ÉPOCA – Por que Deus vive em Bruxelas, e com uma filha?
Jaco Van Dormael –
 A primeira ideia foi essa: Deus existe e mora em Bruxelas – não em Veneza, Nova York ou qualquer cidade bonita, mas na cidade em que eu vivo, que é cinza, chuvosa e onde ninguém quer morar. Depois, veio uma ideia mais interessante: Deus tem uma esposa e uma filha das quais ninguém fala. Fui criado como católico e, quando criança, sempre ficava surpreso por as mulheres falarem tão pouco na Bíblia, que é uma história em que só os homens falam.  Na vida real, as mulheres falam, têm ideias e se rebelam. Ao incluir mulheres entre os novos apóstolos, foi possível criar histórias de amor.
Jaco van Dormael (Foto: Divulgação)










ÉPOCA – A humanidade precisa de um “Novíssimo Testamento”?
Dormael – 
É uma comédia, um conto de fadas sobre como a vida pode ser mais divertida. É um filme mais sobre poder do que sobre religião. É sobre o poder da religião, o domínio do homem na família, na sociedade e na política. O poder patriarcal que devemos temer e obedecer – ou haverá punições. E a filha de Deus, que tem dez anos, diz que não é preciso ter medo, que podemos fazer da vida o que quisermos. O Novíssimo Testamento é sobre como não precisamos ter medo e podemos viver a vida de uma maneira diferente, não de acordo com o catálogo. Eu acredito que a humanidade é muito boa em colocar a si mesma em prisões e imaginar que a vida é pequena.

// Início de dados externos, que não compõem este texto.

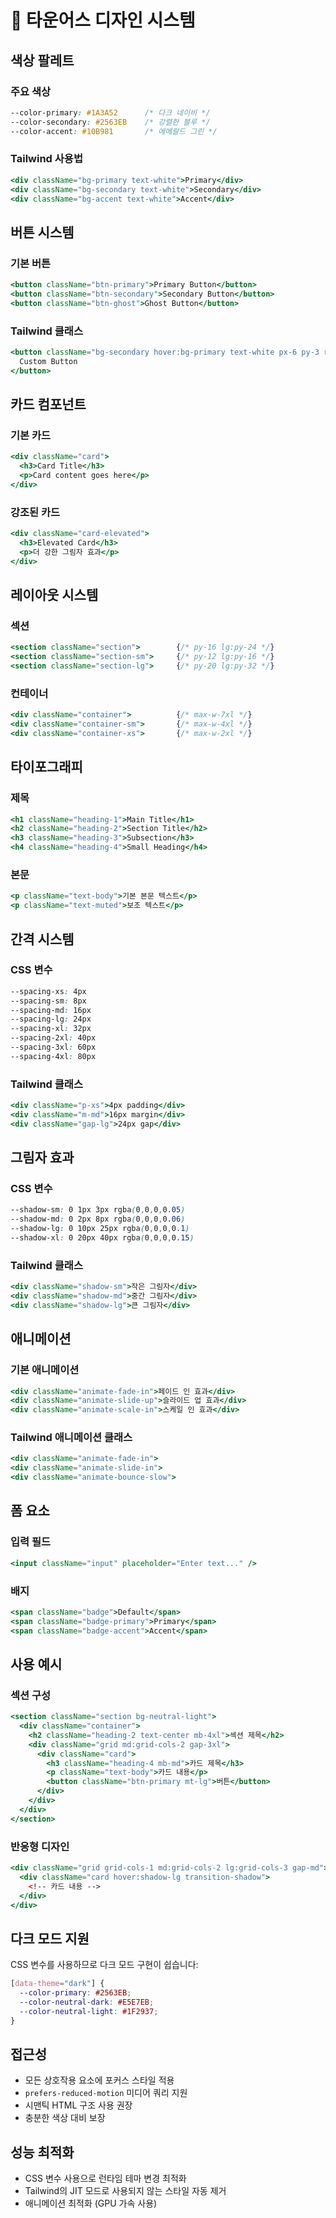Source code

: # 🎨 타운어스 디자인 시스템

## 색상 팔레트

### 주요 색상
```css
--color-primary: #1A3A52      /* 다크 네이비 */
--color-secondary: #2563EB    /* 강렬한 블루 */  
--color-accent: #10B981       /* 에메랄드 그린 */
```

### Tailwind 사용법
```jsx
<div className="bg-primary text-white">Primary</div>
<div className="bg-secondary text-white">Secondary</div>
<div className="bg-accent text-white">Accent</div>
```

## 버튼 시스템

### 기본 버튼
```jsx
<button className="btn-primary">Primary Button</button>
<button className="btn-secondary">Secondary Button</button>
<button className="btn-ghost">Ghost Button</button>
```

### Tailwind 클래스
```jsx
<button className="bg-secondary hover:bg-primary text-white px-6 py-3 rounded-lg">
  Custom Button
</button>
```

## 카드 컴포넌트

### 기본 카드
```jsx
<div className="card">
  <h3>Card Title</h3>
  <p>Card content goes here</p>
</div>
```

### 강조된 카드
```jsx
<div className="card-elevated">
  <h3>Elevated Card</h3>
  <p>더 강한 그림자 효과</p>
</div>
```

## 레이아웃 시스템

### 섹션
```jsx
<section className="section">        {/* py-16 lg:py-24 */}
<section className="section-sm">     {/* py-12 lg:py-16 */}
<section className="section-lg">     {/* py-20 lg:py-32 */}
```

### 컨테이너
```jsx
<div className="container">          {/* max-w-7xl */}
<div className="container-sm">       {/* max-w-4xl */}
<div className="container-xs">       {/* max-w-2xl */}
```

## 타이포그래피

### 제목
```jsx
<h1 className="heading-1">Main Title</h1>
<h2 className="heading-2">Section Title</h2>  
<h3 className="heading-3">Subsection</h3>
<h4 className="heading-4">Small Heading</h4>
```

### 본문
```jsx
<p className="text-body">기본 본문 텍스트</p>
<p className="text-muted">보조 텍스트</p>
```

## 간격 시스템

### CSS 변수
```css
--spacing-xs: 4px
--spacing-sm: 8px  
--spacing-md: 16px
--spacing-lg: 24px
--spacing-xl: 32px
--spacing-2xl: 40px
--spacing-3xl: 60px
--spacing-4xl: 80px
```

### Tailwind 클래스
```jsx
<div className="p-xs">4px padding</div>
<div className="m-md">16px margin</div>
<div className="gap-lg">24px gap</div>
```

## 그림자 효과

### CSS 변수
```css
--shadow-sm: 0 1px 3px rgba(0,0,0,0.05)
--shadow-md: 0 2px 8px rgba(0,0,0,0.06)  
--shadow-lg: 0 10px 25px rgba(0,0,0,0.1)
--shadow-xl: 0 20px 40px rgba(0,0,0,0.15)
```

### Tailwind 클래스
```jsx
<div className="shadow-sm">작은 그림자</div>
<div className="shadow-md">중간 그림자</div>
<div className="shadow-lg">큰 그림자</div>
```

## 애니메이션

### 기본 애니메이션
```jsx
<div className="animate-fade-in">페이드 인 효과</div>
<div className="animate-slide-up">슬라이드 업 효과</div>
<div className="animate-scale-in">스케일 인 효과</div>
```

### Tailwind 애니메이션 클래스
```jsx
<div className="animate-fade-in">
<div className="animate-slide-in">
<div className="animate-bounce-slow">
```

## 폼 요소

### 입력 필드
```jsx
<input className="input" placeholder="Enter text..." />
```

### 배지
```jsx
<span className="badge">Default</span>
<span className="badge-primary">Primary</span>
<span className="badge-accent">Accent</span>
```

## 사용 예시

### 섹션 구성
```jsx
<section className="section bg-neutral-light">
  <div className="container">
    <h2 className="heading-2 text-center mb-4xl">섹션 제목</h2>
    <div className="grid md:grid-cols-2 gap-3xl">
      <div className="card">
        <h3 className="heading-4 mb-md">카드 제목</h3>
        <p className="text-body">카드 내용</p>
        <button className="btn-primary mt-lg">버튼</button>
      </div>
    </div>
  </div>
</section>
```

### 반응형 디자인
```jsx
<div className="grid grid-cols-1 md:grid-cols-2 lg:grid-cols-3 gap-md">
  <div className="card hover:shadow-lg transition-shadow">
    <!-- 카드 내용 -->
  </div>
</div>
```

## 다크 모드 지원

CSS 변수를 사용하므로 다크 모드 구현이 쉽습니다:

```css
[data-theme="dark"] {
  --color-primary: #2563EB;
  --color-neutral-dark: #E5E7EB;
  --color-neutral-light: #1F2937;
}
```

## 접근성

- 모든 상호작용 요소에 포커스 스타일 적용
- `prefers-reduced-motion` 미디어 쿼리 지원
- 시맨틱 HTML 구조 사용 권장
- 충분한 색상 대비 보장

## 성능 최적화

- CSS 변수 사용으로 런타임 테마 변경 최적화
- Tailwind의 JIT 모드로 사용되지 않는 스타일 자동 제거
- 애니메이션 최적화 (GPU 가속 사용)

ÉPOCA – No Gênesis, descobrir que vão morrer é uma punição a Adão e Eva. Em O Novíssimo Testamento, as pessoas experimentam um novo tipo de liberdade quando sabem algo sobre a própria morte.
Dormael – 
Quando as pessoas sabem que vão morrer logo, a vida fica diferente. Cada minuto se torna precioso. Em certo sentido, o filme nos pergunta o que estamos fazendo com a nossa vida, porque talvez não nos demos conta de que somos mortais. Eu sou como os personagens do filme. Na maior parte do tempo, esqueço que sou mortal e gasto muito tempo em coisas que não são divertidas. É bom lembrar que somos mortais e que a vida é agora.
ÉPOCA – No filme, as coisas mudam e melhoram depois que a filha e a esposa de Deus começam a se mexer. Seria melhor que Deus fosse mulher?
Dormael – Não sei se seria melhor, mas seria diferente. Na maioria das religiões, Deus é masculino. As histórias e os personagens religiosos são homens. É engraçado imaginar o que seria diferente se Deus fosse mulher. Tenho filhos e sempre que eles caem, eles chamam pela mãe, nunca pelo pai. Por isso, imagino que, talvez, um dia, Deus foi mulher, mas os homens tomaram o poder e o transformaram num homem. Mas, na verdade, foi essa Deusa que criou todas as coisas.
ÉPOCA – O senhor acredita em Deus?
Dormael –
 Não acredito em Deus. Se acreditasse, acho que seria muito difícil fazer esse filme. Acreditar em Deus fortalece algumas pessoas. Mas o que me fortalece é não crer. Creio na dúvida. Gosto das perguntas, não acredito nas respostas. Os meus filmes fazem perguntas, mas nunca dão respostas. A religião e o cinema têm uma coisa em comum: ambos tentam nos fazer acreditar que a vida tem sentido. Os meus filmes dizem que a vida pode não ter sentido, mas é boa.